But it is clear also that neither Hoccleve nor Lydgate was possessed of much intellectual fineness or artistic sensibility. Neither of them understood the spirit and aims of Chaucer's work. To them and, sad to relate, to most men for a century to come Chaucer's merits were not those of a great artist, a true poet, but merely those of a voluminous writer of interesting stories and songs. Doubtless they enjoyed his work more than they did Gower's, but he and Gower seemed to them to belong essentially to the same class of writers. It is not strange, therefore, that Hawes and Skelton and other writers of the age of Henry VII and Henry VIII praised Chaucer and Gower and Lydgate in the same breath and with the same note of praise. The matter was all they could understand or appreciate; and Gower and Lydgate had as much material as Chaucer, if not more. In our own day the sudden addition to the reading public of a multitude of readers of uncultivated minds and undeveloped taste has resulted in a somewhat similar state of affairs. The success of a book — that is, of one of "the best sellers" -depends not upon its artistic qualities or its power and beauty of thought, but solely upon its presentation of the sort of material liked by the general public. Now, as in the fifteenth century, it is not even necessary that the material should be novel; the public swallows with avidity to-day absolutely the same story that it swallowed yesterday, provided the names of the hero and the heroine are changed. A century or two hence critics will find it as hard to account for the great vogue of some of our popular novels as we find it to account for the failure of the men of the fifteenth century to distinguish between Chaucer and Gower and Lydgate.

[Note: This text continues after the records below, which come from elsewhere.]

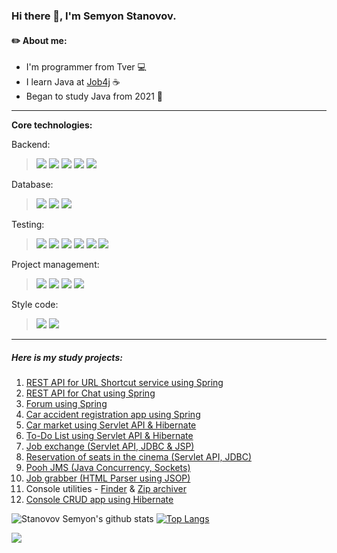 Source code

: ### Hi there 👋, I'm Semyon Stanovov.

#### :pencil2: About me:

+ I'm programmer from Tver :computer:
+ I learn Java at [Job4j](https://job4j.ru/) :coffee:
+ Began to study Java from 2021 :date:

---

<b>Core technologies:</b>

Backend: 
> ![](https://img.shields.io/badge/Java->=_8-orange)
> ![](https://img.shields.io/badge/Spring->=_5.0-c0ffee)
> ![](https://img.shields.io/badge/Hibernate->=_5.0-green)
> ![](https://img.shields.io/badge/JDBC-738bff)
> ![](https://img.shields.io/badge/Servlet-AFBBF8)

Database: 
> ![](https://img.shields.io/badge/PostgerSQL-9-blue)
> ![](https://img.shields.io/badge/MySQL-8-ffc600)
> ![](https://img.shields.io/badge/Liquibase-3-ff3333)

Testing:
> ![](https://img.shields.io/badge/JUnit-4-yellowgreen)
> ![](https://img.shields.io/badge/Mockito-brightgreen)
> ![](https://img.shields.io/badge/JaCoCo-c75a28)
> ![](https://img.shields.io/badge/JMH-23343e)
> ![](https://img.shields.io/badge/HSQLDB-03658c)
> ![](https://img.shields.io/badge/H2-0007c7)

Project management: 
> ![](https://img.shields.io/badge/Maven-3-red)
> ![](https://img.shields.io/badge/Travis-CI-succes)
> ![](https://img.shields.io/badge/ApacheTomcat-yellow)
> ![](https://img.shields.io/badge/Heroku-42578d)

Style code:

> ![](https://img.shields.io/badge/Checkstyle-lightgrey)
> ![](https://img.shields.io/badge/JavaDoc-f2f2f2)

---

##### Here is my study projects:
1. [REST API for URL Shortcut service using Spring](https://github.com/stanovov/job4j_url_shortcut)
2. [REST API for Chat using Spring](https://github.com/stanovov/job4j_chat)
3. [Forum using Spring](https://github.com/stanovov/job4j_forum)
4. [Car accident registration app using Spring](https://github.com/stanovov/job4j_car_accident)
5. [Car market using Servlet API & Hibernate](https://github.com/stanovov/job4j_cars)
6. [To-Do List using Servlet API & Hibernate](https://github.com/stanovov/job4j_todo)
7. [Job exchange (Servlet API, JDBC & JSP)](https://github.com/stanovov/job4j_dreamjob)
8. [Reservation of seats in the cinema (Servlet API, JDBC)](https://github.com/stanovov/job4j_cinema)
9. [Pooh JMS (Java Concurrency, Sockets)](https://github.com/stanovov/job4j_pooh)
10. [Job grabber (HTML Parser using JSOP)](https://github.com/stanovov/job4j_grabber)
11. Console utilities - [Finder](https://github.com/stanovov/job4j_finder) & [Zip archiver](https://github.com/stanovov/job4j_zip)
12. [Console CRUD app using Hibernate](https://github.com/stanovov/job4j_tracker)

![Stanovov Semyon's github stats](https://github-readme-stats.vercel.app/api?username=stanovov&hide=stars,prs,issues,contribs)
[![Top Langs](https://github-readme-stats.vercel.app/api/top-langs/?username=stanovov&layout=compact&hide=shell)](https://github.com/stanovov/github-readme-stats)

![](https://komarev.com/ghpvc/?username=stanovov)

ROBERT HENRYSON, the Scot (p. 52), was also an imitator of Chaucer, and he was one of the few men of the time who at all understood him. Though much inferior to Chaucer in power, he has no little artistic skill, and in humor is a not unworthy follower of the great master. The charming ballad of Robyn and Maukyn is perhaps his best known poem, but his beast fables seem more characteristic and better illustrative of his humor and psychological power. The Mouse and the Paddock belongs to that peculiar class of beast fables begun in English with Chaucer's Nonne Prestes Tale and continued in our own time with Kipling's Jungle Books.

THE NUTBROWNE MAIDE (p. 54) is curiously modern in every respect: in versification, in language, in tone, and in sentiment. One would like to know who was the author to what class of society he belonged, of what education and experience of life he was, whether he ever wrote anything else. The existence of such isolated originality as is shown in this poem, in The Owl and the Nightingale, in The Man in the Moon, in some of the Early Tudor lyrics, and a few other ancient poems, makes one slow to believe that our remote ancestors were less capable of excellence in literature than we are, and confirms the view that the variation in the number of good writers in different periods is not due so much to differences in intellectual equipment as to variation in the interests that attract the attention of different periods.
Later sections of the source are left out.